### PROMPT
Please work out the number of lines in the following material that include "dependency", and reply with only that number.

=-=-=

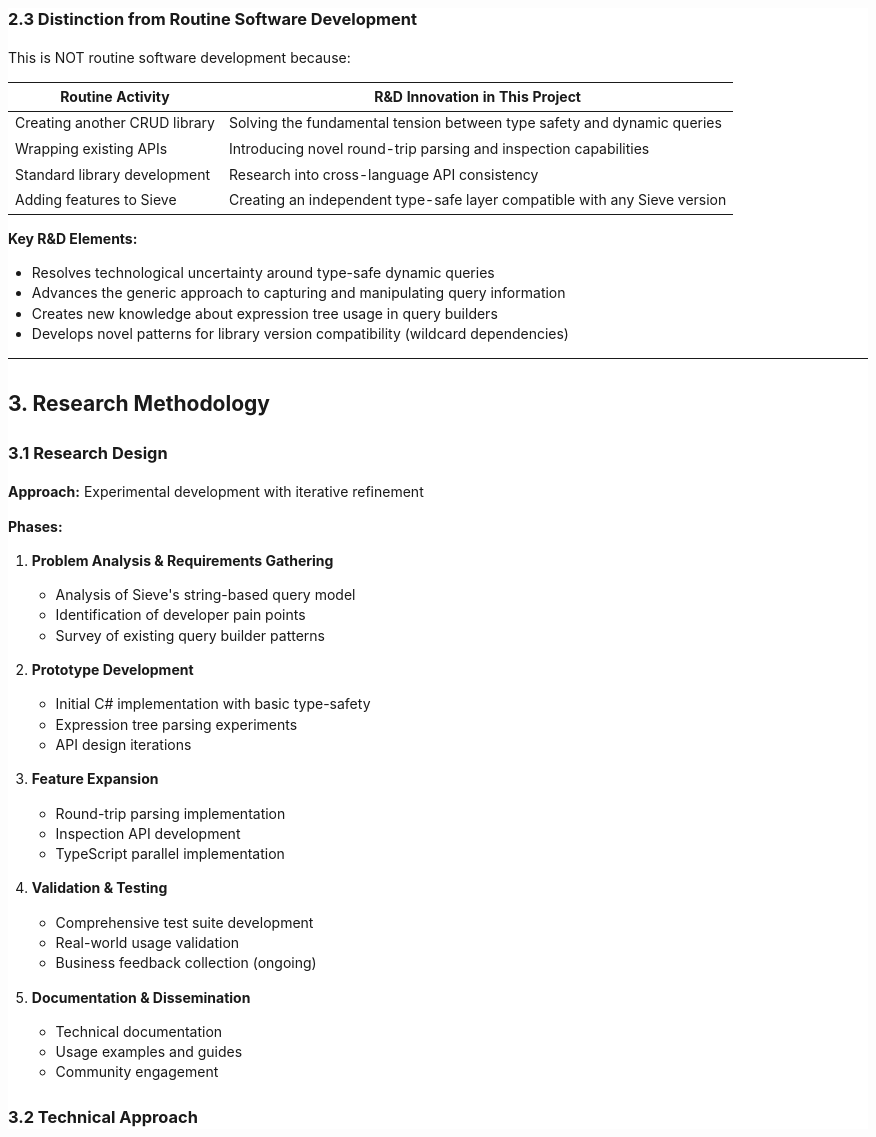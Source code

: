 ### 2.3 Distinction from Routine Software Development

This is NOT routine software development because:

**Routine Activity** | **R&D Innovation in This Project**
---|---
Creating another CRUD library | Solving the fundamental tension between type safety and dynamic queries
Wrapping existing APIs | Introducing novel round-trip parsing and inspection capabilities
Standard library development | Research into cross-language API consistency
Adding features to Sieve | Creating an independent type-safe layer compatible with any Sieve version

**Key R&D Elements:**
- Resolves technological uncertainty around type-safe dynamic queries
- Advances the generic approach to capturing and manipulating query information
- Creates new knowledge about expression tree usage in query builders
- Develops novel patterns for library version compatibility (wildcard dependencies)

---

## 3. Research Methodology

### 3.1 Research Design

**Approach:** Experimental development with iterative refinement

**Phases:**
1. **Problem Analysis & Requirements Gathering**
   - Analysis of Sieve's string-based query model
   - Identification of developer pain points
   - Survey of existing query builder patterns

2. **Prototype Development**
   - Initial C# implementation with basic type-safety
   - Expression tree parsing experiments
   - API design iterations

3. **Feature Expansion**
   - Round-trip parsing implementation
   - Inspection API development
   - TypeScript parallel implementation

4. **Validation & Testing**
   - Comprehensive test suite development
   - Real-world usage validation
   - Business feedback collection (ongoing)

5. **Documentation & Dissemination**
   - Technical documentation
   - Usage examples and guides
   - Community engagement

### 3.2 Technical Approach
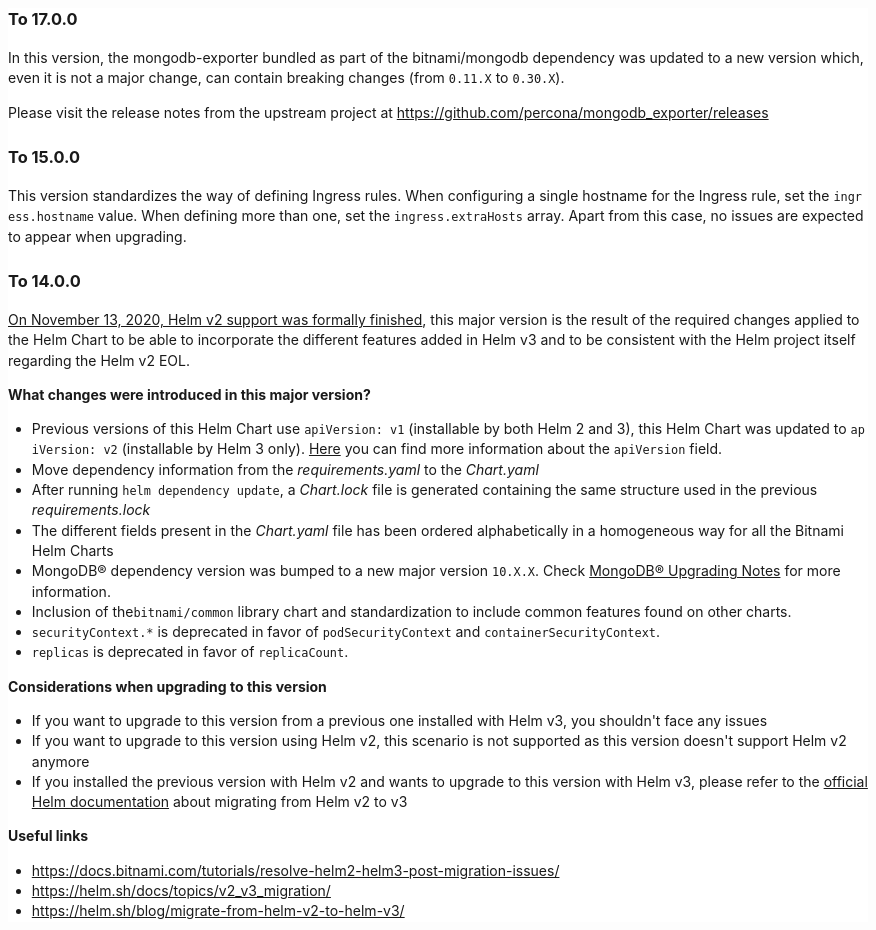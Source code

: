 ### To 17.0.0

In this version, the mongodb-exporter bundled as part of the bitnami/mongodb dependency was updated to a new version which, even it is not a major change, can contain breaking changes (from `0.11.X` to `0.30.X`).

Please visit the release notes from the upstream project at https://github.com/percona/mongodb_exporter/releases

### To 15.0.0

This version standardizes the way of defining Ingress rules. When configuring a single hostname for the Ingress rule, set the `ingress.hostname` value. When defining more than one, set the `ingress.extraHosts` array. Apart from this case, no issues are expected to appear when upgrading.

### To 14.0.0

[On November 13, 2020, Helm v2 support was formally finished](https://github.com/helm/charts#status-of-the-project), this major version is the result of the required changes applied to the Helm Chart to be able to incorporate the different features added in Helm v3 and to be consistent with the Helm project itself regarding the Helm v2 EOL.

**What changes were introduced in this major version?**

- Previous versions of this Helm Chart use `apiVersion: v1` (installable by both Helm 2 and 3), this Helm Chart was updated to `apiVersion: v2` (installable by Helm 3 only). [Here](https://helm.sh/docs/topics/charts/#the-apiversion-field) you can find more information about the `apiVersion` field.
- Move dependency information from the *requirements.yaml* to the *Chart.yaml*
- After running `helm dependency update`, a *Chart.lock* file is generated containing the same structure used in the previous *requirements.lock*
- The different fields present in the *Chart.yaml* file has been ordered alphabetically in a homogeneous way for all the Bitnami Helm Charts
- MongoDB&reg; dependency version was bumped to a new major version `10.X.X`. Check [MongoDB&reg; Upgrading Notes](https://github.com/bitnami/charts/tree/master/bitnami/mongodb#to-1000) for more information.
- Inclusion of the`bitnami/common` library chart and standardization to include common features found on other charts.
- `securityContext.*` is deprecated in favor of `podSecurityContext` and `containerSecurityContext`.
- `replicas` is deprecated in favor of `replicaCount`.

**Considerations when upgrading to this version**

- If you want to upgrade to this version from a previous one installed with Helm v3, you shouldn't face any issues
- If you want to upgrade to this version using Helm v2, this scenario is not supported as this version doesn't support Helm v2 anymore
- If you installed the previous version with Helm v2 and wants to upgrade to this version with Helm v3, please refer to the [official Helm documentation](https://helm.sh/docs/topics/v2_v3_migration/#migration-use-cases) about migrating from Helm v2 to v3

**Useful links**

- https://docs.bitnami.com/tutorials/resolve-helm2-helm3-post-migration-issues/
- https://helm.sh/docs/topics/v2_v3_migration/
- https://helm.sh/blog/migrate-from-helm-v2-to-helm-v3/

=-=-=

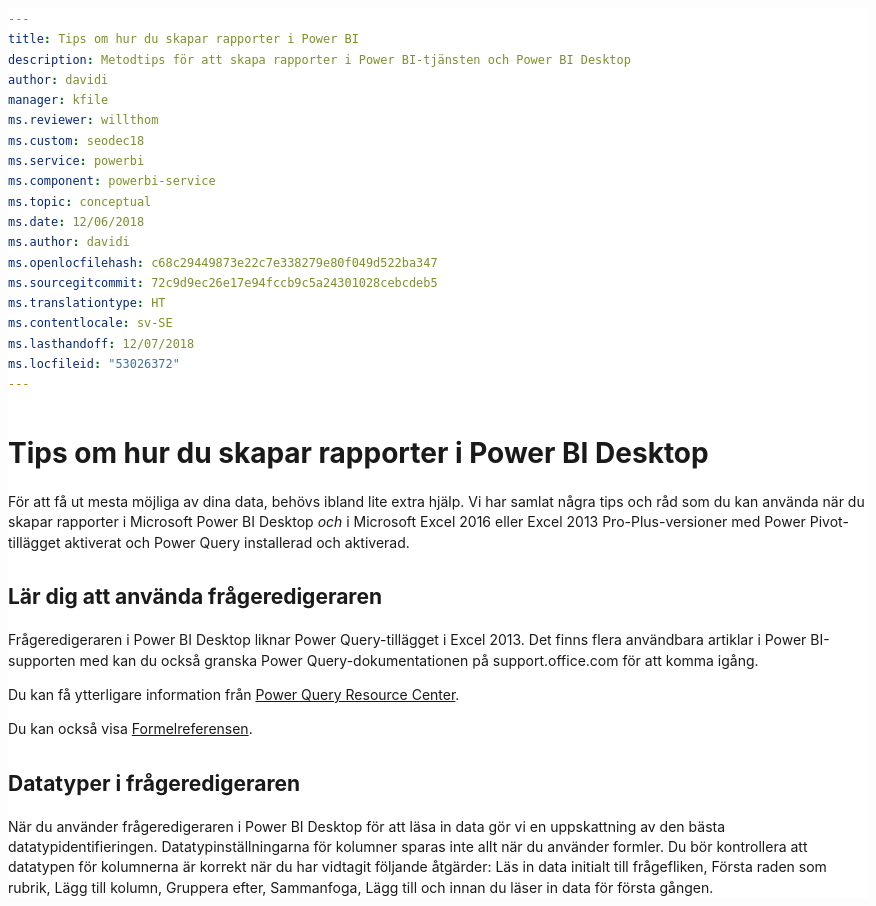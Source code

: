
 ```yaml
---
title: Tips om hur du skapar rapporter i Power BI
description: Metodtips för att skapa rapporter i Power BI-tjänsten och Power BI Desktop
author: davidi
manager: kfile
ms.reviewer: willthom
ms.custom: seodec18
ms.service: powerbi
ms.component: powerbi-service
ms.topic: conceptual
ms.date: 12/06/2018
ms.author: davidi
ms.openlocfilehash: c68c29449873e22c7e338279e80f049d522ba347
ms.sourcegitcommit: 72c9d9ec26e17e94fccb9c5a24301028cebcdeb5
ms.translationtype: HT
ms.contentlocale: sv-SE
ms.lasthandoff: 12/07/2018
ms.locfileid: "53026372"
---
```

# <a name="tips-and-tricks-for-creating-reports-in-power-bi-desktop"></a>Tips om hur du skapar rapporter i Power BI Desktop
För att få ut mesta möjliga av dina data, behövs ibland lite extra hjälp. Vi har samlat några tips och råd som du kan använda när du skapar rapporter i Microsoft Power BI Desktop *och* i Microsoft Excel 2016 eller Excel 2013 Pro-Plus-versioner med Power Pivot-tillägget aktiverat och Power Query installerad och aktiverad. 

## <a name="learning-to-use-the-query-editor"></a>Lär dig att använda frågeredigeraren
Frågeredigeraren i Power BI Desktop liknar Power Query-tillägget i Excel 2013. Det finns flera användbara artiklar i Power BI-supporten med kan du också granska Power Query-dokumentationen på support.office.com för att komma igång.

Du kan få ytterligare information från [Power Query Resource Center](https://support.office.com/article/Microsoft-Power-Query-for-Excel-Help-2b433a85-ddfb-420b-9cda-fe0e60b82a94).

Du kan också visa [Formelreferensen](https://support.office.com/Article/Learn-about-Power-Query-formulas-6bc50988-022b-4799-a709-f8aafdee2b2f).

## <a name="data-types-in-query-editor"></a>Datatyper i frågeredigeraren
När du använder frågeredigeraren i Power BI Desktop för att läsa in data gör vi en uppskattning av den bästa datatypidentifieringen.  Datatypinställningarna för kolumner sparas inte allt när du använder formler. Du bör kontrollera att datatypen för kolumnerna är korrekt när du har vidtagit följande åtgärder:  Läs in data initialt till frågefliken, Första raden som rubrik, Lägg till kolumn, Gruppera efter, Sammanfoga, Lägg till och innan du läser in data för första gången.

=-=-=

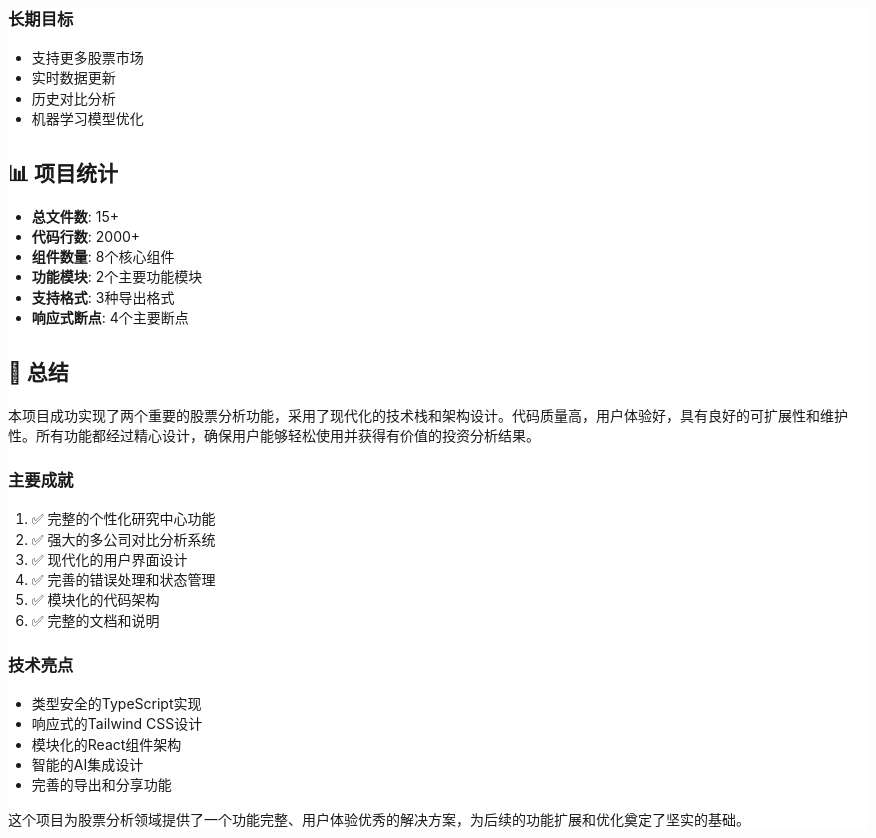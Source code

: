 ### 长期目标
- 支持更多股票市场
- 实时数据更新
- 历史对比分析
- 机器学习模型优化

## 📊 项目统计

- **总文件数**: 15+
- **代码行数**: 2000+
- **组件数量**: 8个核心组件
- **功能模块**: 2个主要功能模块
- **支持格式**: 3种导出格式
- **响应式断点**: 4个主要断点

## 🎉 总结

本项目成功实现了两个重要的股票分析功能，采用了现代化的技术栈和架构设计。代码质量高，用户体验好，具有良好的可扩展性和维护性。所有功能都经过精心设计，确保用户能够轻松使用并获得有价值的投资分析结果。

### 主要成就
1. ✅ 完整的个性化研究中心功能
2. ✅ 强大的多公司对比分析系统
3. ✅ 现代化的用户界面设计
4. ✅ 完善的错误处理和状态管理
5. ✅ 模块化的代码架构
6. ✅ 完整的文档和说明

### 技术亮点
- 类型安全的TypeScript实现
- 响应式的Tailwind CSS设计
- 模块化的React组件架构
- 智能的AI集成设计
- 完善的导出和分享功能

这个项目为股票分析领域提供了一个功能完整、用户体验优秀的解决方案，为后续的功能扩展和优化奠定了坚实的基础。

=-=-=

### FINISHED EXERCISE
4